▶ Problem to work on: Reproduce the records exactly, but not the pictures.

-- -- --

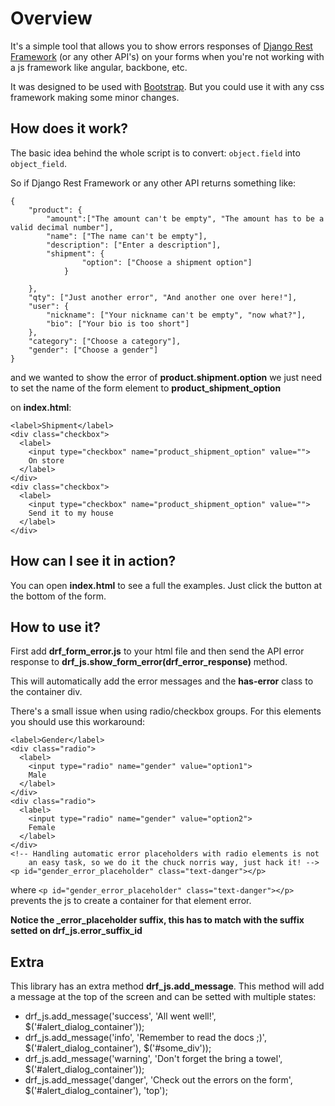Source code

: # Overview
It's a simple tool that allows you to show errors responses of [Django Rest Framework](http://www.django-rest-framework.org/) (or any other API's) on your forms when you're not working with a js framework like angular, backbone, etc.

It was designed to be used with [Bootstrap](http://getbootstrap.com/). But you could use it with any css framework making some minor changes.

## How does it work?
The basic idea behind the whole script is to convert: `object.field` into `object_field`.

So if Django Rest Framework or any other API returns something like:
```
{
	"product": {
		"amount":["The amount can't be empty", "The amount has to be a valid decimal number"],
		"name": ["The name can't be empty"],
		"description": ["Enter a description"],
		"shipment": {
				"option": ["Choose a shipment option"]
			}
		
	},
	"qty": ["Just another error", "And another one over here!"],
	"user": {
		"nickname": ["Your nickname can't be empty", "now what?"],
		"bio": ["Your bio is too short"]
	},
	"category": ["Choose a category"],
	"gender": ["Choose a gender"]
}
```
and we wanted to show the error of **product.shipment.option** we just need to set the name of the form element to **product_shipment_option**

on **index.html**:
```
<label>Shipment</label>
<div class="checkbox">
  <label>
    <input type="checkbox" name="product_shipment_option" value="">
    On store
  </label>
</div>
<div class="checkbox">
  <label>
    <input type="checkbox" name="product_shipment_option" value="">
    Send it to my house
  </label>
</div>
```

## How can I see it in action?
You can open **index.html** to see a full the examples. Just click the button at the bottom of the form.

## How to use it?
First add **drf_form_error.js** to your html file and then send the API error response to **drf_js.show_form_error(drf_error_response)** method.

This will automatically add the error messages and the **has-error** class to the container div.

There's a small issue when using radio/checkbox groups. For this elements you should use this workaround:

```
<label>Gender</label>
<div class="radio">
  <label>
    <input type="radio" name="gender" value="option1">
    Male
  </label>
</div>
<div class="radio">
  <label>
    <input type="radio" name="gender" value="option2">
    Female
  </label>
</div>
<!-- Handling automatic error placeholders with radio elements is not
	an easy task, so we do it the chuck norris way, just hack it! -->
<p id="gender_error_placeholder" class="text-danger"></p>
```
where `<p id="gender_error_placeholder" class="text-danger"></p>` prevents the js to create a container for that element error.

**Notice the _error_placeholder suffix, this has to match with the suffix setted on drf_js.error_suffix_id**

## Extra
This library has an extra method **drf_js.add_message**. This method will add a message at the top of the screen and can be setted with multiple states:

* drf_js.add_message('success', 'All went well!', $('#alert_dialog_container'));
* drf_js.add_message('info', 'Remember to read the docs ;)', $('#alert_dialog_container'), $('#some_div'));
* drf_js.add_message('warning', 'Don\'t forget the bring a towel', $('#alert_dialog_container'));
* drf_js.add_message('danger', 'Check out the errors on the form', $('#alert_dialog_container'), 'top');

-- -- --

▶ Task result:
Source code

: # Overview
It's a simple tool that allows you to show errors responses of [Django Rest Framework](http://www.django-rest-framework.org/) (or any other API's) on your forms when you're not working with a js framework like angular, backbone, etc.

It was designed to be used with [Bootstrap](http://getbootstrap.com/). But you could use it with any css framework making some minor changes.

## How does it work?
The basic idea behind the whole script is to convert: `object.field` into `object_field`.

So if Django Rest Framework or any other API returns something like:
```
{
	"product": {
		"amount":["The amount can't be empty", "The amount has to be a valid decimal number"],
		"name": ["The name can't be empty"],
		"description": ["Enter a description"],
		"shipment": {
				"option": ["Choose a shipment option"]
			}
		
	},
	"qty": ["Just another error", "And another one over here!"],
	"user": {
		"nickname": ["Your nickname can't be empty", "now what?"],
		"bio": ["Your bio is too short"]
	},
	"category": ["Choose a category"],
	"gender": ["Choose a gender"]
}
```
and we wanted to show the error of **product.shipment.option** we just need to set the name of the form element to **product_shipment_option**

on **index.html**:
```
<label>Shipment</label>
<div class="checkbox">
  <label>
    <input type="checkbox" name="product_shipment_option" value="">
    On store
  </label>
</div>
<div class="checkbox">
  <label>
    <input type="checkbox" name="product_shipment_option" value="">
    Send it to my house
  </label>
</div>
```

## How can I see it in action?
You can open **index.html** to see a full the examples. Just click the button at the bottom of the form.

## How to use it?
First add **drf_form_error.js** to your html file and then send the API error response to **drf_js.show_form_error(drf_error_response)** method.

This will automatically add the error messages and the **has-error** class to the container div.

There's a small issue when using radio/checkbox groups. For this elements you should use this workaround:

```
<label>Gender</label>
<div class="radio">
  <label>
    <input type="radio" name="gender" value="option1">
    Male
  </label>
</div>
<div class="radio">
  <label>
    <input type="radio" name="gender" value="option2">
    Female
  </label>
</div>
<!-- Handling automatic error placeholders with radio elements is not
	an easy task, so we do it the chuck norris way, just hack it! -->
<p id="gender_error_placeholder" class="text-danger"></p>
```
where `<p id="gender_error_placeholder" class="text-danger"></p>` prevents the js to create a container for that element error.

**Notice the _error_placeholder suffix, this has to match with the suffix setted on drf_js.error_suffix_id**

## Extra
This library has an extra method **drf_js.add_message**. This method will add a message at the top of the screen and can be setted with multiple states:

* drf_js.add_message('success', 'All went well!', $('#alert_dialog_container'));
* drf_js.add_message('info', 'Remember to read the docs ;)', $('#alert_dialog_container'), $('#some_div'));
* drf_js.add_message('warning', 'Don\'t forget the bring a towel', $('#alert_dialog_container'));
* drf_js.add_message('danger', 'Check out the errors on the form', $('#alert_dialog_container'), 'top');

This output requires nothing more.